### [WHAT IS EXPECTED]
Every line holding the string "measure" should be copied out of the listing.

### [SUPPLIED MATERIAL]
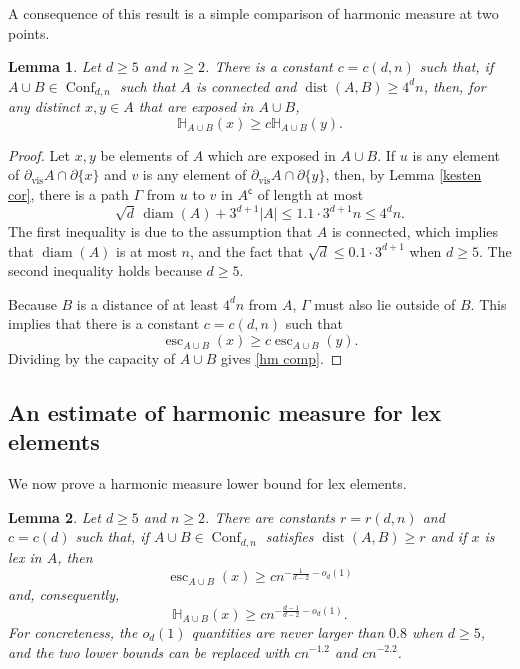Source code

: \documentclass[11pt,reqno]{amsart}
\newtheorem{lemma}{Lemma}[section]
\theoremstyle{definition}
\numberwithin{equation}{section}
\newcommand{\1}{\mathbf{1}}
\renewcommand{\H}{\mathbb{H}}
\newcommand{\bdy}{\partial}
\DeclareMathOperator{\dist}{dist}
\DeclareMathOperator{\diam}{diam}
\newcommand{\bdyvis}{\partial_{\mathrm{vis}}}
\newcommand{\cc}{\mathsf{c}}
\DeclareMathOperator{\Es}{esc}
\DeclareMathOperator{\Conf}{\mathrm{Conf}}
\begin{document}
A consequence of this result is a simple comparison of harmonic measure at two points.

\begin{lemma}\label{lem hm comp}
Let $d \geq 5$ and $n \geq 2$. There is a constant $c = c(d,n)$ such that, if $A \cup B \in \Conf_{d,n}$ such that $A$ is connected and $\dist (A,B) \geq 4^d n$, then, for any distinct $x, y \in A$ that are exposed in $A \cup B$,
\begin{equation}\label{hm comp}
\H_{A \cup B} (x) \geq c \H_{A \cup B} (y).
\end{equation}
\end{lemma}

\begin{proof}
Let $x, y$ be elements of $A$ which are exposed in $A \cup B$. If $u$ is any element of $\bdyvis A \cap \bdy \{x\}$ and $v$ is any element of $\bdyvis A \cap \bdy \{y\}$, then, by Lemma \ref{kesten cor}, there is a path $\Gamma$ from $u$ to $v$ in $A^\cc$ of length at most
\[ \sqrt{d} \, \diam (A) + 3^{d+1} |A| \leq 1.1 \cdot 3^{d+1} n \leq 4^d n.\]
The first inequality is due to the assumption that $A$ is connected, which implies that $\diam (A)$ is at most $n$, and the fact that $\sqrt{d} \leq 0.1 \cdot 3^{d+1}$ when $d \geq 5$. The second inequality holds because $d \geq 5$.

Because $B$ is a distance of at least $4^d n$ from $A$, $\Gamma$ must also lie outside of $B$. This implies that there is a constant $c = c(d,n)$ such that
\[ \Es_{A \cup B} (x) \geq c \Es_{A \cup B} (y).\]
Dividing by the capacity of $A \cup B$ gives \eqref{hm comp}.
\end{proof}

\subsection{An estimate of harmonic measure for lex elements}\label{sec lex}

We now prove a harmonic measure lower bound for lex elements. 

\begin{lemma}\label{lex hm}
Let $d \geq 5$ and $n \geq 2$. There are constants $r = r (d,n)$ and $c = c(d)$ such that, if $A \cup B \in \Conf_{d,n}$ satisfies $\dist (A,B) \geq r$ and if $x$ is lex in $A$, then
\begin{equation}\label{lex hm bd1}
\Es_{A \cup B} (x) \geq  c n^{-\frac{1}{d-2}-o_d(1)} 
\end{equation}
and, consequently,
\begin{equation}\label{lex hm bd2}
\H_{A \cup B} (x) \geq c n^{-\frac{d-1}{d-2}-o_d(1)}.
\end{equation}
For concreteness, the $o_d (1)$ quantities are never larger than $0.8$ when $d \geq 5$, and the two lower bounds can be replaced with $cn^{-1.2}$ and $c n^{-2.2}$. 
\end{lemma}
\end{document}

### [COMPLETED EXERCISE]
A consequence of this result is a simple comparison of harmonic measure at two points.
\subsection{An estimate of harmonic measure for lex elements}\label{sec lex}
We now prove a harmonic measure lower bound for lex elements. 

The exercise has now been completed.